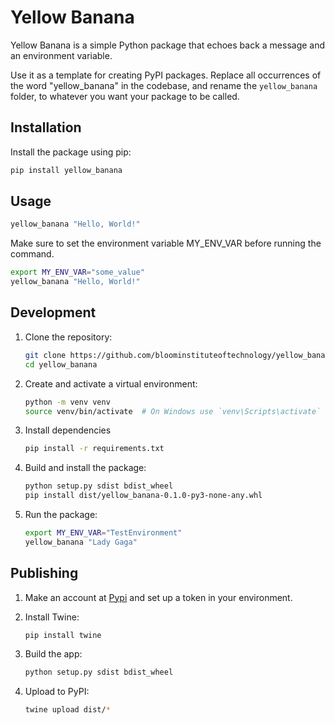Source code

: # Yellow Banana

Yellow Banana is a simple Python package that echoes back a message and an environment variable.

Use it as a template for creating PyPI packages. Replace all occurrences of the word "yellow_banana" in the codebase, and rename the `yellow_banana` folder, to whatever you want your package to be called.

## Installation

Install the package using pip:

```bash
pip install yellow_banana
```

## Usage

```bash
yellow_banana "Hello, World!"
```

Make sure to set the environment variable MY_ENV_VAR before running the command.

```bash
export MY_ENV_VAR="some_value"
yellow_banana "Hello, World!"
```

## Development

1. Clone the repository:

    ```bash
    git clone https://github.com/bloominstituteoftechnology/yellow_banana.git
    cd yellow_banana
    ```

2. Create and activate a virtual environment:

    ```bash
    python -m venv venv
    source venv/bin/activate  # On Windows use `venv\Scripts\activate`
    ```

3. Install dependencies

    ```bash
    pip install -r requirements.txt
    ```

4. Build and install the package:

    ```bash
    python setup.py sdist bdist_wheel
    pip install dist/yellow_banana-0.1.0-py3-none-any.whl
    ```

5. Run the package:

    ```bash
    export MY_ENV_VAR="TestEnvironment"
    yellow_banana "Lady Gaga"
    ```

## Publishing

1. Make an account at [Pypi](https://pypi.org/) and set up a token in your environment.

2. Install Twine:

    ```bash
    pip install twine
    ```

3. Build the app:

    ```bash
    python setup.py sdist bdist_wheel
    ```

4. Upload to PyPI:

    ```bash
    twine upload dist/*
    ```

Task objective
Exact reproduction of the entries above is what's needed; images stay out.

Response to the task
Source code

: # Yellow Banana

Yellow Banana is a simple Python package that echoes back a message and an environment variable.

Use it as a template for creating PyPI packages. Replace all occurrences of the word "yellow_banana" in the codebase, and rename the `yellow_banana` folder, to whatever you want your package to be called.

## Installation

Install the package using pip:

```bash
pip install yellow_banana
```

## Usage

```bash
yellow_banana "Hello, World!"
```

Make sure to set the environment variable MY_ENV_VAR before running the command.

```bash
export MY_ENV_VAR="some_value"
yellow_banana "Hello, World!"
```

## Development

1. Clone the repository:

    ```bash
    git clone https://github.com/bloominstituteoftechnology/yellow_banana.git
    cd yellow_banana
    ```

2. Create and activate a virtual environment:

    ```bash
    python -m venv venv
    source venv/bin/activate  # On Windows use `venv\Scripts\activate`
    ```

3. Install dependencies

    ```bash
    pip install -r requirements.txt
    ```

4. Build and install the package:

    ```bash
    python setup.py sdist bdist_wheel
    pip install dist/yellow_banana-0.1.0-py3-none-any.whl
    ```

5. Run the package:

    ```bash
    export MY_ENV_VAR="TestEnvironment"
    yellow_banana "Lady Gaga"
    ```

## Publishing

1. Make an account at [Pypi](https://pypi.org/) and set up a token in your environment.

2. Install Twine:

    ```bash
    pip install twine
    ```

3. Build the app:

    ```bash
    python setup.py sdist bdist_wheel
    ```

4. Upload to PyPI:

    ```bash
    twine upload dist/*
    ```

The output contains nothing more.